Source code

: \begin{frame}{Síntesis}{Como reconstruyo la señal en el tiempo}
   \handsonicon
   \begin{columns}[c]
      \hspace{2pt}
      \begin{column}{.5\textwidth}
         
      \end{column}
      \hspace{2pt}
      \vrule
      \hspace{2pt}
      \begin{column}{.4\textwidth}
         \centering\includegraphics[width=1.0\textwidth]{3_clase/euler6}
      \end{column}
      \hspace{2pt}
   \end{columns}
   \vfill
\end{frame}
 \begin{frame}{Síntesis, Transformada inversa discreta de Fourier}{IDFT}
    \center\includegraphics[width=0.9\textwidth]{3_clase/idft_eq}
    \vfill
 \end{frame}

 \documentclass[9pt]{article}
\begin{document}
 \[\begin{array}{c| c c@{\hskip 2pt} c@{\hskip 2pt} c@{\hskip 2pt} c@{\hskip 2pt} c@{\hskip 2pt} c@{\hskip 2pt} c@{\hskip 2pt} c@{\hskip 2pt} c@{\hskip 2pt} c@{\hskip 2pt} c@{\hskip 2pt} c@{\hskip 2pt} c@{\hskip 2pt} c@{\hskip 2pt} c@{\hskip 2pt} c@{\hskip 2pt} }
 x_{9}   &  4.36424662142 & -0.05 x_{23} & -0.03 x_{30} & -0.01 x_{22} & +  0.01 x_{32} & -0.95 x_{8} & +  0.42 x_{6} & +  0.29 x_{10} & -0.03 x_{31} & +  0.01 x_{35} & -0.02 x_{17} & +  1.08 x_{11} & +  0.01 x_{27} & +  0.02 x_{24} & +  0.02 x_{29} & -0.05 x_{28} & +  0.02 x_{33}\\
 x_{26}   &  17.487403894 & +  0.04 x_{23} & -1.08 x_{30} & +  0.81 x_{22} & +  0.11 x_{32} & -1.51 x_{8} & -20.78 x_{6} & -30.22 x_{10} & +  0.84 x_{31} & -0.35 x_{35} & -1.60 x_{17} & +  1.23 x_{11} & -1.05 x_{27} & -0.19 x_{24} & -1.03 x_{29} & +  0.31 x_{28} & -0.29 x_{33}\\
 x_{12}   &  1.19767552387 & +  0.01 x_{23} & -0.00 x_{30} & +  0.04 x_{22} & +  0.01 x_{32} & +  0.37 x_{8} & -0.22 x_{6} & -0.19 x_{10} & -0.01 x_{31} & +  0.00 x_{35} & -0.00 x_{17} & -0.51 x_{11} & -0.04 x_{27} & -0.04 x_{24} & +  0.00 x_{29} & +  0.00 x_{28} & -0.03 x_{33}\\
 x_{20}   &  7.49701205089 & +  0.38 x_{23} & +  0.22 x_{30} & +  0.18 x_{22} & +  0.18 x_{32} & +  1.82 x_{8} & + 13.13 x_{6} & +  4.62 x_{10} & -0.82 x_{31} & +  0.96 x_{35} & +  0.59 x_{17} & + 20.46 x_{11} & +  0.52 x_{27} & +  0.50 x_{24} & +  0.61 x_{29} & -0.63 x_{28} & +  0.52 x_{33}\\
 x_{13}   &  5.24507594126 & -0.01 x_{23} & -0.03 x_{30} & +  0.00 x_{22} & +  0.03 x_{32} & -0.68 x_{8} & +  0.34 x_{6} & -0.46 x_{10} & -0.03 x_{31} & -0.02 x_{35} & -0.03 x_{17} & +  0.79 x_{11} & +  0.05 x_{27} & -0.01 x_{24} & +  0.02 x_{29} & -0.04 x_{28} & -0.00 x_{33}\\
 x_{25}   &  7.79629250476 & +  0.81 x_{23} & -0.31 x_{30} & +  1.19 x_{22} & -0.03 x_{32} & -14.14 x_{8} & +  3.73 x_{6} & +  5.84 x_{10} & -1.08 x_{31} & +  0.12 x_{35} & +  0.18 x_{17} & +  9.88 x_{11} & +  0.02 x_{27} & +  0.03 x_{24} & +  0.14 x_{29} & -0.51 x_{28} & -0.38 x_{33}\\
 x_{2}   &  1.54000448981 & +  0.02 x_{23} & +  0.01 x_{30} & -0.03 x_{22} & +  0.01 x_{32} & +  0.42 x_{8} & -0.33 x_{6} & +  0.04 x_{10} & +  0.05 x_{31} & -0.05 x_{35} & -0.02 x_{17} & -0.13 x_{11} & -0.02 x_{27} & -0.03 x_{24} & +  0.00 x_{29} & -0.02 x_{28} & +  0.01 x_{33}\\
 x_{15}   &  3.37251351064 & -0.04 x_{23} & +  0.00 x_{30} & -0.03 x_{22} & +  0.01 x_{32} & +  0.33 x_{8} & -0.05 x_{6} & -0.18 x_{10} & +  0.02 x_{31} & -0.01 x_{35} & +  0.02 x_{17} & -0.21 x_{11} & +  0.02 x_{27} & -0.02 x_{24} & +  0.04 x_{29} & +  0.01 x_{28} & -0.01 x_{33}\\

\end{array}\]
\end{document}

The task -
Using the material above, return every line that holds the string "frame".

Task response -
: \begin{frame}{Síntesis}{Como reconstruyo la señal en el tiempo}
\end{frame}
 \begin{frame}{Síntesis, Transformada inversa discreta de Fourier}{IDFT}
 \end{frame}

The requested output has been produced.